What the exercise asks
The records below are to be reproduced exactly, and no picture should appear in the copy.

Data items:
_ _ _ _ _ _ _
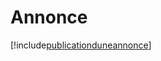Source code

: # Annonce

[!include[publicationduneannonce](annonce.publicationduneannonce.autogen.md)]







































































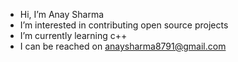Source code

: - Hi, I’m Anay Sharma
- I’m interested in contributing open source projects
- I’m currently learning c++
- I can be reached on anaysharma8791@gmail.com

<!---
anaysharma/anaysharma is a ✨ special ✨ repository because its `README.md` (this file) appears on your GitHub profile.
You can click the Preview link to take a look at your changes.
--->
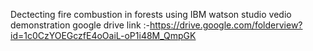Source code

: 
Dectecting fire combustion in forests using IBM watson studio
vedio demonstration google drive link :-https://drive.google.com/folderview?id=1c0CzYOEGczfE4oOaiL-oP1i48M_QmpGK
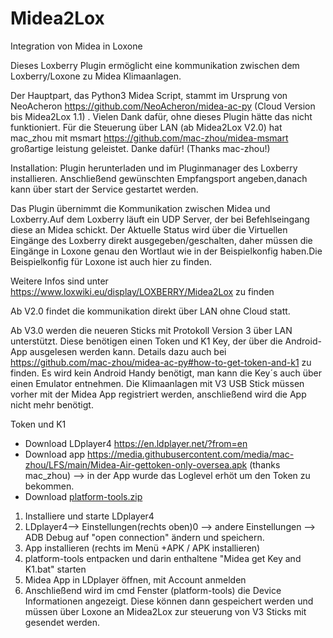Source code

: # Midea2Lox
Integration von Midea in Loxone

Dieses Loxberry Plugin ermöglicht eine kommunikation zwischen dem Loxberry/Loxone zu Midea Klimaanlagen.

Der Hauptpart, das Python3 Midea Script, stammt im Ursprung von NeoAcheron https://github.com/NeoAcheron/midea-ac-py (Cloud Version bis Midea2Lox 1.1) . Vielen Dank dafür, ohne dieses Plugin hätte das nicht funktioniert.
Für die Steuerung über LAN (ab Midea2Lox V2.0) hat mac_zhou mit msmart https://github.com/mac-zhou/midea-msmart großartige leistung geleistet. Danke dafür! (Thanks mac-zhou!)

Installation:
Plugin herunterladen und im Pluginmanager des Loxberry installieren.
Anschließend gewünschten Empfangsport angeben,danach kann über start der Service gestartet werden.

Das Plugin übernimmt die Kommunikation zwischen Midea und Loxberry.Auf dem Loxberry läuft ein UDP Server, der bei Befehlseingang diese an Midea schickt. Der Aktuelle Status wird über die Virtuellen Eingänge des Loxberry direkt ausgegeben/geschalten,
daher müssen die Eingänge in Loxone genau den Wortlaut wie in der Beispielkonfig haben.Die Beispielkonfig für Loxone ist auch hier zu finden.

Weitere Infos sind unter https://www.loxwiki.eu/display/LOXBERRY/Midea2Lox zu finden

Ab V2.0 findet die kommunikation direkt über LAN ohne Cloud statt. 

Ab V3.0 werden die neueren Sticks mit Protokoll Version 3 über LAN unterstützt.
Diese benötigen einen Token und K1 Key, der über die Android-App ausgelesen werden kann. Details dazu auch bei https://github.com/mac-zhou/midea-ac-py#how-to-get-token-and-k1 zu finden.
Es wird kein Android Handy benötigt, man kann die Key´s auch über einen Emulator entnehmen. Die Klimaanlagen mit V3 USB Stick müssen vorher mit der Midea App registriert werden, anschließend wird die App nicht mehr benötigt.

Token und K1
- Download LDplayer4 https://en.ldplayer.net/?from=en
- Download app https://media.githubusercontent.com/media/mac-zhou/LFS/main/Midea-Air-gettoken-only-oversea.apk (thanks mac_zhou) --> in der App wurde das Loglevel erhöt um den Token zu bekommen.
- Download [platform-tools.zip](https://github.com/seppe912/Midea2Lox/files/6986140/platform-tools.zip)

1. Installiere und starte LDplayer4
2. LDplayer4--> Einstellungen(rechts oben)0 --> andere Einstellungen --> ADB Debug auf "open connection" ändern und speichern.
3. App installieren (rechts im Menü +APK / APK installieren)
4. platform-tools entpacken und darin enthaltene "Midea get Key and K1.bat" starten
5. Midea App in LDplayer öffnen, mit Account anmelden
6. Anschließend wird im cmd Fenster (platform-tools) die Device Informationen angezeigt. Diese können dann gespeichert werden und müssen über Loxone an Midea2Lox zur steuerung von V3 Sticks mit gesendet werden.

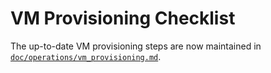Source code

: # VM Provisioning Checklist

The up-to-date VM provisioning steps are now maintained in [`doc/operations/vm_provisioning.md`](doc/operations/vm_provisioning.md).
_ _ _ _ _ _ _
Expected output
Source code

: # Annonce

[!include[publicationduneannonce](annonce.publicationduneannonce.autogen.md)]







































































Source code

: - Hi, I’m Anay Sharma
- I’m interested in contributing open source projects
- I’m currently learning c++
- I can be reached on anaysharma8791@gmail.com

<!---
anaysharma/anaysharma is a ✨ special ✨ repository because its `README.md` (this file) appears on your GitHub profile.
You can click the Preview link to take a look at your changes.
--->
Source code

: 
Dectecting fire combustion in forests using IBM watson studio
vedio demonstration google drive link :-https://drive.google.com/folderview?id=1c0CzYOEGczfE4oOaiL-oP1i48M_QmpGK
Source code

: # Midea2Lox
Integration von Midea in Loxone

Dieses Loxberry Plugin ermöglicht eine kommunikation zwischen dem Loxberry/Loxone zu Midea Klimaanlagen.

Der Hauptpart, das Python3 Midea Script, stammt im Ursprung von NeoAcheron https://github.com/NeoAcheron/midea-ac-py (Cloud Version bis Midea2Lox 1.1) . Vielen Dank dafür, ohne dieses Plugin hätte das nicht funktioniert.
Für die Steuerung über LAN (ab Midea2Lox V2.0) hat mac_zhou mit msmart https://github.com/mac-zhou/midea-msmart großartige leistung geleistet. Danke dafür! (Thanks mac-zhou!)

Installation:
Plugin herunterladen und im Pluginmanager des Loxberry installieren.
Anschließend gewünschten Empfangsport angeben,danach kann über start der Service gestartet werden.

Das Plugin übernimmt die Kommunikation zwischen Midea und Loxberry.Auf dem Loxberry läuft ein UDP Server, der bei Befehlseingang diese an Midea schickt. Der Aktuelle Status wird über die Virtuellen Eingänge des Loxberry direkt ausgegeben/geschalten,
daher müssen die Eingänge in Loxone genau den Wortlaut wie in der Beispielkonfig haben.Die Beispielkonfig für Loxone ist auch hier zu finden.

Weitere Infos sind unter https://www.loxwiki.eu/display/LOXBERRY/Midea2Lox zu finden

Ab V2.0 findet die kommunikation direkt über LAN ohne Cloud statt. 

Ab V3.0 werden die neueren Sticks mit Protokoll Version 3 über LAN unterstützt.
Diese benötigen einen Token und K1 Key, der über die Android-App ausgelesen werden kann. Details dazu auch bei https://github.com/mac-zhou/midea-ac-py#how-to-get-token-and-k1 zu finden.
Es wird kein Android Handy benötigt, man kann die Key´s auch über einen Emulator entnehmen. Die Klimaanlagen mit V3 USB Stick müssen vorher mit der Midea App registriert werden, anschließend wird die App nicht mehr benötigt.

Token und K1
- Download LDplayer4 https://en.ldplayer.net/?from=en
- Download app https://media.githubusercontent.com/media/mac-zhou/LFS/main/Midea-Air-gettoken-only-oversea.apk (thanks mac_zhou) --> in der App wurde das Loglevel erhöt um den Token zu bekommen.
- Download [platform-tools.zip](https://github.com/seppe912/Midea2Lox/files/6986140/platform-tools.zip)

1. Installiere und starte LDplayer4
2. LDplayer4--> Einstellungen(rechts oben)0 --> andere Einstellungen --> ADB Debug auf "open connection" ändern und speichern.
3. App installieren (rechts im Menü +APK / APK installieren)
4. platform-tools entpacken und darin enthaltene "Midea get Key and K1.bat" starten
5. Midea App in LDplayer öffnen, mit Account anmelden
6. Anschließend wird im cmd Fenster (platform-tools) die Device Informationen angezeigt. Diese können dann gespeichert werden und müssen über Loxone an Midea2Lox zur steuerung von V3 Sticks mit gesendet werden.

Source code

: # VM Provisioning Checklist

The up-to-date VM provisioning steps are now maintained in [`doc/operations/vm_provisioning.md`](doc/operations/vm_provisioning.md).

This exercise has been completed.